_Task to carry out_: From the entries, filter out every line that lacks "взноса" and copy the rest.

** Records supplied follows **

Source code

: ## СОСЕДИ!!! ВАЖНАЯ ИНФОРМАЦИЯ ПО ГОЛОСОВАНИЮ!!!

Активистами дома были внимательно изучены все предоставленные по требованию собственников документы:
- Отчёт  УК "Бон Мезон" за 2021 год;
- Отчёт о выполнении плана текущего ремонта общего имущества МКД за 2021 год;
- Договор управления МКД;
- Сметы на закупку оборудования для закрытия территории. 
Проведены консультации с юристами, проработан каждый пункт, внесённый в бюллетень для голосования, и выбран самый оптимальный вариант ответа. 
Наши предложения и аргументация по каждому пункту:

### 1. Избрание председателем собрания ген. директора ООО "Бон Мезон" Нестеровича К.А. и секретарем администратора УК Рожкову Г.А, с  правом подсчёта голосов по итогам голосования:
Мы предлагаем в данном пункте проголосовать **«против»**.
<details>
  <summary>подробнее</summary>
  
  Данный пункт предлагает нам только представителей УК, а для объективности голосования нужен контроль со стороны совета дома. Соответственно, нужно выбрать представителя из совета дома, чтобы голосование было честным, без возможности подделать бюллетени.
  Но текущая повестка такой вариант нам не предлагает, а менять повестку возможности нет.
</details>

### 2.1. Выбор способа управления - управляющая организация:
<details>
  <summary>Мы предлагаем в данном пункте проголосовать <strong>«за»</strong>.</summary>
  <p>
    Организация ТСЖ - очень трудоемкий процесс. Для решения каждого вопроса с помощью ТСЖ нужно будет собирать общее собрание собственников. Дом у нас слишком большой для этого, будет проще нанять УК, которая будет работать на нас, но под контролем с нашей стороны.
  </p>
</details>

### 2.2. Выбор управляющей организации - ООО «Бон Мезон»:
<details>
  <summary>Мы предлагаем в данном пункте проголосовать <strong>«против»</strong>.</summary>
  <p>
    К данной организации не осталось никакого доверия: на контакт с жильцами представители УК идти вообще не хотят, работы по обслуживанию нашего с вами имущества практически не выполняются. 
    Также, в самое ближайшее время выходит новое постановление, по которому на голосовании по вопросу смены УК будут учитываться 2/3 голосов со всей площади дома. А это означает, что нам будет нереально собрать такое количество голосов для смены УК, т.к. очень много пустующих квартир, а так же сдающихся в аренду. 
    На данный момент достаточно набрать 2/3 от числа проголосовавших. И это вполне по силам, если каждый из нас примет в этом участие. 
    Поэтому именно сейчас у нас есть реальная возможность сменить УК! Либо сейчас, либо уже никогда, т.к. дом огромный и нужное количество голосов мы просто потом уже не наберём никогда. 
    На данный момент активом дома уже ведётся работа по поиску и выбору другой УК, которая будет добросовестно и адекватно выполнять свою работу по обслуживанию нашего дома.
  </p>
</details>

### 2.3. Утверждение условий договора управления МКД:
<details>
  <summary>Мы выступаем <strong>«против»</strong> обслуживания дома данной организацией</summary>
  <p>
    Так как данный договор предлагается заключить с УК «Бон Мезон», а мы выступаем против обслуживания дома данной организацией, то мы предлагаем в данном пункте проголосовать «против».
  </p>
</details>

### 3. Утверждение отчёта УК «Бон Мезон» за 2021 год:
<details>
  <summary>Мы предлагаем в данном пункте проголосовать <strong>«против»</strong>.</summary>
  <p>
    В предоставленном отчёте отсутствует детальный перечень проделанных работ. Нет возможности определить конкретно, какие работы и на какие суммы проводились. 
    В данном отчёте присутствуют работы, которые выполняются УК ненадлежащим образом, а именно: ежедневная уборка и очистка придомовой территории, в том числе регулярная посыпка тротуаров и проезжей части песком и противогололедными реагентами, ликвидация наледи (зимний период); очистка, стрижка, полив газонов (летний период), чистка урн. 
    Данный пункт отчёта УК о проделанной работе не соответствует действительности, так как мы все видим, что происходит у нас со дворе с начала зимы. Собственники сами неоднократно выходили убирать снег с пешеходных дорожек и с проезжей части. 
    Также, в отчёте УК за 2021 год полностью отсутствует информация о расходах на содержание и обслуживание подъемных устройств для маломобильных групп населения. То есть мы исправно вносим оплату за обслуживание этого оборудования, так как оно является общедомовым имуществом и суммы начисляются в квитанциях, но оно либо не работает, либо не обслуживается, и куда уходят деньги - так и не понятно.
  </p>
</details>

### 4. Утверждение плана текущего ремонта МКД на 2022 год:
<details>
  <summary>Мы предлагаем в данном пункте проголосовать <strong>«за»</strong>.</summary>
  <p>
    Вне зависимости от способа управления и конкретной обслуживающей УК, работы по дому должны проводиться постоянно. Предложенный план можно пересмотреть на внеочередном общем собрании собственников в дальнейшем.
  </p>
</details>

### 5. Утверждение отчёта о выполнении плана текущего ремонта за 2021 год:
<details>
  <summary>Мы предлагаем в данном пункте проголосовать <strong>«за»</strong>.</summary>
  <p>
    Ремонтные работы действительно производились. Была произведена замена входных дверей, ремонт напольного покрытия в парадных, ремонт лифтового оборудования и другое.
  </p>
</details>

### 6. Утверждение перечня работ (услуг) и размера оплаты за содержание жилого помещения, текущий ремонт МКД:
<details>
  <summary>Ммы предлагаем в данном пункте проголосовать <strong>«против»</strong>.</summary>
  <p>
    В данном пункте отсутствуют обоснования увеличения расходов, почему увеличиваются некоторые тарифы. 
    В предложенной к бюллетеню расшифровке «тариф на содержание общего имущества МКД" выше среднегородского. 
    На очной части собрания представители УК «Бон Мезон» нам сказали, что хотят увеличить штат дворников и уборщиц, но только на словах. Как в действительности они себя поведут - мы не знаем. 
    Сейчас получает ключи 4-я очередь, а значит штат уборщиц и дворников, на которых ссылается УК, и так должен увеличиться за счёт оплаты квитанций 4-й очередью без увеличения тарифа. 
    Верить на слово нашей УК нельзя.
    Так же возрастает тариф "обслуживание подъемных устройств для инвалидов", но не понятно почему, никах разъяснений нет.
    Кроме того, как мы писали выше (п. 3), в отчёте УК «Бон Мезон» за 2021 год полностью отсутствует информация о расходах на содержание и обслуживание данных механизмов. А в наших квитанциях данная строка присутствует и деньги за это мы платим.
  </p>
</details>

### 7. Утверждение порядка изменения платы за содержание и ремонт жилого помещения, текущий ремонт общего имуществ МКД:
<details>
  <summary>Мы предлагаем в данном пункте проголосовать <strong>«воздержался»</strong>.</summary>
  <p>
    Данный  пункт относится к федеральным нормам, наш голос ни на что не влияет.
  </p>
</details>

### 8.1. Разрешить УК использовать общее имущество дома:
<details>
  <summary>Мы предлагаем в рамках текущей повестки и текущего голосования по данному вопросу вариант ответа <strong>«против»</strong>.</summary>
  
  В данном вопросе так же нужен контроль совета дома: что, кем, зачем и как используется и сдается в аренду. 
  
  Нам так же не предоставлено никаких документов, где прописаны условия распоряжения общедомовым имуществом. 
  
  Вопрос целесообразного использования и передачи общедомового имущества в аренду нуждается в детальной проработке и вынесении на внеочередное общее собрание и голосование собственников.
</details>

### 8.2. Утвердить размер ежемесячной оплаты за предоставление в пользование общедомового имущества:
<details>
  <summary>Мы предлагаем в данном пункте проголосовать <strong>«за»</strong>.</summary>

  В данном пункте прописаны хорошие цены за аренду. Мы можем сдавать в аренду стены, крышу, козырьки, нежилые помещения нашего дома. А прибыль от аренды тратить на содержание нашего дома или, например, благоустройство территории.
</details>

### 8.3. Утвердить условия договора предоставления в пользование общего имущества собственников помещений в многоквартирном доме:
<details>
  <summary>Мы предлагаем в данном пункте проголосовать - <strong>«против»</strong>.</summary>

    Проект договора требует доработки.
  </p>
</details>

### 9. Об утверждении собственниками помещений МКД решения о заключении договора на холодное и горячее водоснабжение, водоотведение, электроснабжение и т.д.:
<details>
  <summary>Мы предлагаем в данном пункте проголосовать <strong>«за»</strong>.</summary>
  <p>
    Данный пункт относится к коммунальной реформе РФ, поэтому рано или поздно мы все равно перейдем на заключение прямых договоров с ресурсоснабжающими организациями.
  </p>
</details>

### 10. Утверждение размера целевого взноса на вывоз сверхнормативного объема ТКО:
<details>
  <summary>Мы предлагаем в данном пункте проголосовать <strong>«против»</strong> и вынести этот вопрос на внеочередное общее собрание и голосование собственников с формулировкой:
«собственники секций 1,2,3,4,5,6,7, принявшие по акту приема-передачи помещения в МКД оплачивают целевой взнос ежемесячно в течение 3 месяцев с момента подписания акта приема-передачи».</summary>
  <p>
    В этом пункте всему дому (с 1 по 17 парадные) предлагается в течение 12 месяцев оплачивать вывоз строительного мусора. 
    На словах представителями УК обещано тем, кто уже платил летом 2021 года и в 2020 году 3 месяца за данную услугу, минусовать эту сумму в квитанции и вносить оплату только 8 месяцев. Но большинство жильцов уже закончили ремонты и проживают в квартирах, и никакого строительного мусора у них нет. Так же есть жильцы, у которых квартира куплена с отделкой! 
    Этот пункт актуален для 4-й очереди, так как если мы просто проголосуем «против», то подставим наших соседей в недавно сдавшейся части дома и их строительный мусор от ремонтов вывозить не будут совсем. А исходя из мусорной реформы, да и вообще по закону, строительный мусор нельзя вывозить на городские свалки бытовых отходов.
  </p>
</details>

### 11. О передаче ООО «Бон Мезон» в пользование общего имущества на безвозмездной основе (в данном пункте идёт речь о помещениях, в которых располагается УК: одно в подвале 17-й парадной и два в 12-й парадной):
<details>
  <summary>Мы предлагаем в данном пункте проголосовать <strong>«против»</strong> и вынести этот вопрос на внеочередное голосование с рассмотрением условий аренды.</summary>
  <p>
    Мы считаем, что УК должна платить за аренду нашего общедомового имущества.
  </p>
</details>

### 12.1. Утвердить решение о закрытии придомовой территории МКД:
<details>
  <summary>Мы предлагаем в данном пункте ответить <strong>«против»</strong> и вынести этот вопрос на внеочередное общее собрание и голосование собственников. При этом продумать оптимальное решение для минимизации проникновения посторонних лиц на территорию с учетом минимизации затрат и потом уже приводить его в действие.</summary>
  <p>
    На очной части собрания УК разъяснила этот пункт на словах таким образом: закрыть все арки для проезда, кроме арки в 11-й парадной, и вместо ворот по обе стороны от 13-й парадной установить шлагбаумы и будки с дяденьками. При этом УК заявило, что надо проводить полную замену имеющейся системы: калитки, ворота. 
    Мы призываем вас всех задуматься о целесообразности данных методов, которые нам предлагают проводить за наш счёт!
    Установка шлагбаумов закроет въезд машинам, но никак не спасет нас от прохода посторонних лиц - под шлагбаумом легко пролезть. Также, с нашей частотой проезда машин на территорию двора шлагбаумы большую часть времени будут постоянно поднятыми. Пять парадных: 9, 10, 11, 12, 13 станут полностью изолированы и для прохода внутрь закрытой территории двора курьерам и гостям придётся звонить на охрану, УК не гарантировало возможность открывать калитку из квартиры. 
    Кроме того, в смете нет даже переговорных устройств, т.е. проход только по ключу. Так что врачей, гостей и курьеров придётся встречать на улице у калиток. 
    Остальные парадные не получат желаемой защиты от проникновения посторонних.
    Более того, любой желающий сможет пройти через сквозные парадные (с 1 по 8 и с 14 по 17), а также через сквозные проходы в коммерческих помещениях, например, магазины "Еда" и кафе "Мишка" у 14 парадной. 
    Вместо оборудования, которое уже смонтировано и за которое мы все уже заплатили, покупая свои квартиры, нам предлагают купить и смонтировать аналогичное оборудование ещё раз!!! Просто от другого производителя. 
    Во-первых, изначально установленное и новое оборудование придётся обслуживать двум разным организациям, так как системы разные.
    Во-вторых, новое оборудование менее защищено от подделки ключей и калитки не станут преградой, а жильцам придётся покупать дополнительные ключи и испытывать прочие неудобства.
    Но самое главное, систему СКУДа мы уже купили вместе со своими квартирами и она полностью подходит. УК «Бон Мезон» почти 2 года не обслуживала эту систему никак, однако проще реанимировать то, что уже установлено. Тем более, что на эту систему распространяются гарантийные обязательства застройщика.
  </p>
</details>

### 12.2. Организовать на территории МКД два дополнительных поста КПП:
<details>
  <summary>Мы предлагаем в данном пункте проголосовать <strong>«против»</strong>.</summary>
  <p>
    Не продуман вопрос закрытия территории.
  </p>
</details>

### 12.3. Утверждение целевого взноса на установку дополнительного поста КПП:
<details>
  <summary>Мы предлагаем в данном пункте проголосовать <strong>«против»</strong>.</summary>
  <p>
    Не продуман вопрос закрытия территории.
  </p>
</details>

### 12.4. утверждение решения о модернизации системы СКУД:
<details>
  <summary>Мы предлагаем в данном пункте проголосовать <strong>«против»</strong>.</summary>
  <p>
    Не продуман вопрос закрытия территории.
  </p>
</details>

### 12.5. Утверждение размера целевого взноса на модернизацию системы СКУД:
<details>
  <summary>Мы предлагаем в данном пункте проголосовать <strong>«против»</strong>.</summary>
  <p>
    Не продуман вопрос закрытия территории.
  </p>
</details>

** End of Records supplied **

_Finished task_:
### 10. Утверждение размера целевого взноса на вывоз сверхнормативного объема ТКО:
### 12.3. Утверждение целевого взноса на установку дополнительного поста КПП:
### 12.5. Утверждение размера целевого взноса на модернизацию системы СКУД:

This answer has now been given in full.